INPUT RECORDS Block Start

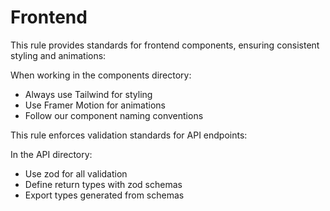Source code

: # Frontend

This rule provides standards for frontend components, ensuring consistent styling and animations:

When working in the components directory:

- Always use Tailwind for styling
- Use Framer Motion for animations
- Follow our component naming conventions

This rule enforces validation standards for API endpoints:

In the API directory:

- Use zod for all validation
- Define return types with zod schemas
- Export types generated from schemas
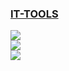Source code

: ### [IT-TOOLS](https://github.com/CorentinTh/it-tools)

![](https://img.shields.io/github/license/CorentinTh/it-tools?style=flat-square)<br />
[![](https://img.shields.io/github/last-commit/scillidan/it-tools/main?label=last%20commit%20(fork)&style=flat-square)](https://github.com/scillidan/it-tools)<br />
![](https://img.shields.io/badge/Vercel-black?style=flat&logo=Vercel&logoColor=white)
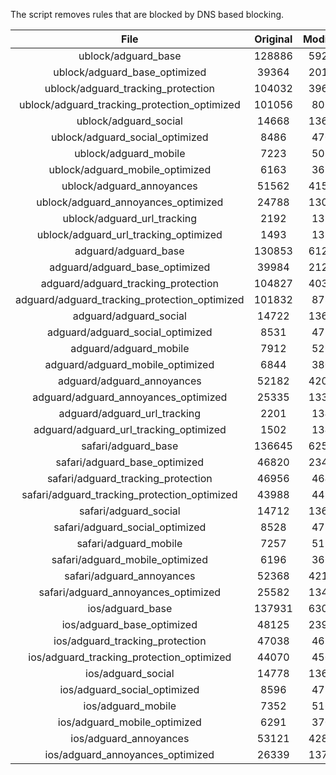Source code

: The script removes rules that are blocked by DNS based blocking.


| File | Original | Modified |
|:----:|:-----:|:-----:|
| ublock/adguard_base | 128886 | 59239 |
| ublock/adguard_base_optimized | 39364 | 20175 |
| ublock/adguard_tracking_protection | 104032 | 39640 |
| ublock/adguard_tracking_protection_optimized | 101056 | 8068 |
| ublock/adguard_social | 14668 | 13606 |
| ublock/adguard_social_optimized | 8486 | 4705 |
| ublock/adguard_mobile | 7223 | 5082 |
| ublock/adguard_mobile_optimized | 6163 | 3632 |
| ublock/adguard_annoyances | 51562 | 41511 |
| ublock/adguard_annoyances_optimized | 24788 | 13084 |
| ublock/adguard_url_tracking | 2192 | 1335 |
| ublock/adguard_url_tracking_optimized | 1493 | 1332 |
| adguard/adguard_base | 130853 | 61267 |
| adguard/adguard_base_optimized | 39984 | 21228 |
| adguard/adguard_tracking_protection | 104827 | 40377 |
| adguard/adguard_tracking_protection_optimized | 101832 | 8789 |
| adguard/adguard_social | 14722 | 13665 |
| adguard/adguard_social_optimized | 8531 | 4751 |
| adguard/adguard_mobile | 7912 | 5263 |
| adguard/adguard_mobile_optimized | 6844 | 3806 |
| adguard/adguard_annoyances | 52182 | 42055 |
| adguard/adguard_annoyances_optimized | 25335 | 13380 |
| adguard/adguard_url_tracking | 2201 | 1343 |
| adguard/adguard_url_tracking_optimized | 1502 | 1340 |
| safari/adguard_base | 136645 | 62515 |
| safari/adguard_base_optimized | 46820 | 23470 |
| safari/adguard_tracking_protection | 46956 | 4644 |
| safari/adguard_tracking_protection_optimized | 43988 | 4498 |
| safari/adguard_social | 14712 | 13649 |
| safari/adguard_social_optimized | 8528 | 4738 |
| safari/adguard_mobile | 7257 | 5119 |
| safari/adguard_mobile_optimized | 6196 | 3663 |
| safari/adguard_annoyances | 52368 | 42164 |
| safari/adguard_annoyances_optimized | 25582 | 13461 |
| ios/adguard_base | 137931 | 63020 |
| ios/adguard_base_optimized | 48125 | 23974 |
| ios/adguard_tracking_protection | 47038 | 4652 |
| ios/adguard_tracking_protection_optimized | 44070 | 4506 |
| ios/adguard_social | 14778 | 13688 |
| ios/adguard_social_optimized | 8596 | 4759 |
| ios/adguard_mobile | 7352 | 5163 |
| ios/adguard_mobile_optimized | 6291 | 3704 |
| ios/adguard_annoyances | 53121 | 42808 |
| ios/adguard_annoyances_optimized | 26339 | 13778 |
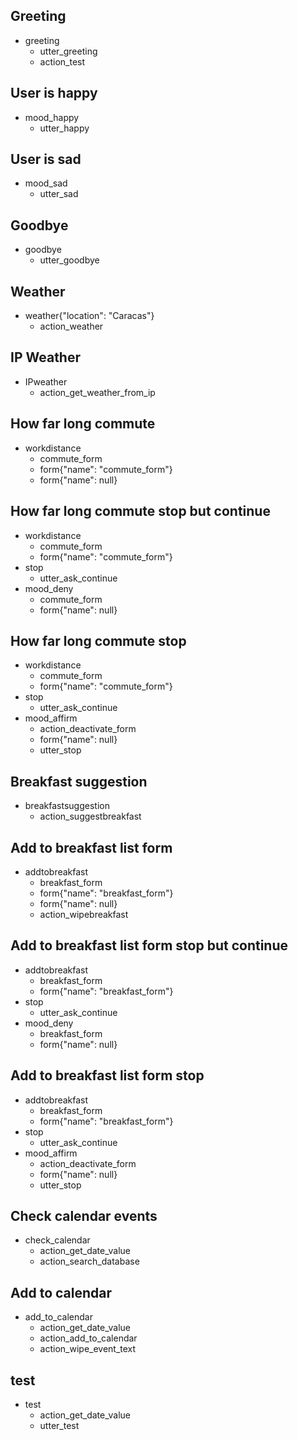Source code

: ## Greeting
* greeting
    - utter_greeting
    - action_test

## User is happy
* mood_happy
    - utter_happy
    
## User is sad
* mood_sad
    - utter_sad

## Goodbye
* goodbye
    - utter_goodbye
    
## Weather
* weather{"location": "Caracas"}
    - action_weather
    
## IP Weather
* IPweather
    - action_get_weather_from_ip

## How far long commute
* workdistance
    - commute_form
    - form{"name": "commute_form"}
    - form{"name": null}

## How far long commute stop but continue
* workdistance
    - commute_form
    - form{"name": "commute_form"}
* stop
    - utter_ask_continue
* mood_deny
    - commute_form
    - form{"name": null}

## How far long commute stop
* workdistance
    - commute_form
    - form{"name": "commute_form"}
* stop
    - utter_ask_continue
* mood_affirm
    - action_deactivate_form
    - form{"name": null}
    - utter_stop

## Breakfast suggestion
* breakfastsuggestion
    - action_suggestbreakfast

## Add to breakfast list form
* addtobreakfast
    - breakfast_form
    - form{"name": "breakfast_form"}
    - form{"name": null}
    - action_wipebreakfast

## Add to breakfast list form stop but continue
* addtobreakfast
    - breakfast_form
    - form{"name": "breakfast_form"}
* stop
    - utter_ask_continue
* mood_deny
    - breakfast_form
    - form{"name": null}
    
## Add to breakfast list form stop
* addtobreakfast
    - breakfast_form
    - form{"name": "breakfast_form"}
* stop
    - utter_ask_continue
* mood_affirm
    - action_deactivate_form
    - form{"name": null}
    - utter_stop

## Check calendar events
* check_calendar
    - action_get_date_value
    - action_search_database
    
## Add to calendar
* add_to_calendar
    - action_get_date_value
    - action_add_to_calendar
    - action_wipe_event_text

## test
* test
    - action_get_date_value
    - utter_test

INPUT RECORDS Block End

Print the data again word for word, pictures excluded.

Source code

: # Frontend

This rule provides standards for frontend components, ensuring consistent styling and animations:

When working in the components directory:

- Always use Tailwind for styling
- Use Framer Motion for animations
- Follow our component naming conventions

This rule enforces validation standards for API endpoints:

In the API directory:

- Use zod for all validation
- Define return types with zod schemas
- Export types generated from schemas
Source code

: ### [IT-TOOLS](https://github.com/CorentinTh/it-tools)

![](https://img.shields.io/github/license/CorentinTh/it-tools?style=flat-square)<br />
[![](https://img.shields.io/github/last-commit/scillidan/it-tools/main?label=last%20commit%20(fork)&style=flat-square)](https://github.com/scillidan/it-tools)<br />
![](https://img.shields.io/badge/Vercel-black?style=flat&logo=Vercel&logoColor=white)
Source code

: The script removes rules that are blocked by DNS based blocking.


| File | Original | Modified |
|:----:|:-----:|:-----:|
| ublock/adguard_base | 128886 | 59239 |
| ublock/adguard_base_optimized | 39364 | 20175 |
| ublock/adguard_tracking_protection | 104032 | 39640 |
| ublock/adguard_tracking_protection_optimized | 101056 | 8068 |
| ublock/adguard_social | 14668 | 13606 |
| ublock/adguard_social_optimized | 8486 | 4705 |
| ublock/adguard_mobile | 7223 | 5082 |
| ublock/adguard_mobile_optimized | 6163 | 3632 |
| ublock/adguard_annoyances | 51562 | 41511 |
| ublock/adguard_annoyances_optimized | 24788 | 13084 |
| ublock/adguard_url_tracking | 2192 | 1335 |
| ublock/adguard_url_tracking_optimized | 1493 | 1332 |
| adguard/adguard_base | 130853 | 61267 |
| adguard/adguard_base_optimized | 39984 | 21228 |
| adguard/adguard_tracking_protection | 104827 | 40377 |
| adguard/adguard_tracking_protection_optimized | 101832 | 8789 |
| adguard/adguard_social | 14722 | 13665 |
| adguard/adguard_social_optimized | 8531 | 4751 |
| adguard/adguard_mobile | 7912 | 5263 |
| adguard/adguard_mobile_optimized | 6844 | 3806 |
| adguard/adguard_annoyances | 52182 | 42055 |
| adguard/adguard_annoyances_optimized | 25335 | 13380 |
| adguard/adguard_url_tracking | 2201 | 1343 |
| adguard/adguard_url_tracking_optimized | 1502 | 1340 |
| safari/adguard_base | 136645 | 62515 |
| safari/adguard_base_optimized | 46820 | 23470 |
| safari/adguard_tracking_protection | 46956 | 4644 |
| safari/adguard_tracking_protection_optimized | 43988 | 4498 |
| safari/adguard_social | 14712 | 13649 |
| safari/adguard_social_optimized | 8528 | 4738 |
| safari/adguard_mobile | 7257 | 5119 |
| safari/adguard_mobile_optimized | 6196 | 3663 |
| safari/adguard_annoyances | 52368 | 42164 |
| safari/adguard_annoyances_optimized | 25582 | 13461 |
| ios/adguard_base | 137931 | 63020 |
| ios/adguard_base_optimized | 48125 | 23974 |
| ios/adguard_tracking_protection | 47038 | 4652 |
| ios/adguard_tracking_protection_optimized | 44070 | 4506 |
| ios/adguard_social | 14778 | 13688 |
| ios/adguard_social_optimized | 8596 | 4759 |
| ios/adguard_mobile | 7352 | 5163 |
| ios/adguard_mobile_optimized | 6291 | 3704 |
| ios/adguard_annoyances | 53121 | 42808 |
| ios/adguard_annoyances_optimized | 26339 | 13778 |
Source code

: ## Greeting
* greeting
    - utter_greeting
    - action_test

## User is happy
* mood_happy
    - utter_happy
    
## User is sad
* mood_sad
    - utter_sad

## Goodbye
* goodbye
    - utter_goodbye
    
## Weather
* weather{"location": "Caracas"}
    - action_weather
    
## IP Weather
* IPweather
    - action_get_weather_from_ip

## How far long commute
* workdistance
    - commute_form
    - form{"name": "commute_form"}
    - form{"name": null}

## How far long commute stop but continue
* workdistance
    - commute_form
    - form{"name": "commute_form"}
* stop
    - utter_ask_continue
* mood_deny
    - commute_form
    - form{"name": null}

## How far long commute stop
* workdistance
    - commute_form
    - form{"name": "commute_form"}
* stop
    - utter_ask_continue
* mood_affirm
    - action_deactivate_form
    - form{"name": null}
    - utter_stop

## Breakfast suggestion
* breakfastsuggestion
    - action_suggestbreakfast

## Add to breakfast list form
* addtobreakfast
    - breakfast_form
    - form{"name": "breakfast_form"}
    - form{"name": null}
    - action_wipebreakfast

## Add to breakfast list form stop but continue
* addtobreakfast
    - breakfast_form
    - form{"name": "breakfast_form"}
* stop
    - utter_ask_continue
* mood_deny
    - breakfast_form
    - form{"name": null}
    
## Add to breakfast list form stop
* addtobreakfast
    - breakfast_form
    - form{"name": "breakfast_form"}
* stop
    - utter_ask_continue
* mood_affirm
    - action_deactivate_form
    - form{"name": null}
    - utter_stop

## Check calendar events
* check_calendar
    - action_get_date_value
    - action_search_database
    
## Add to calendar
* add_to_calendar
    - action_get_date_value
    - action_add_to_calendar
    - action_wipe_event_text

## test
* test
    - action_get_date_value
    - utter_test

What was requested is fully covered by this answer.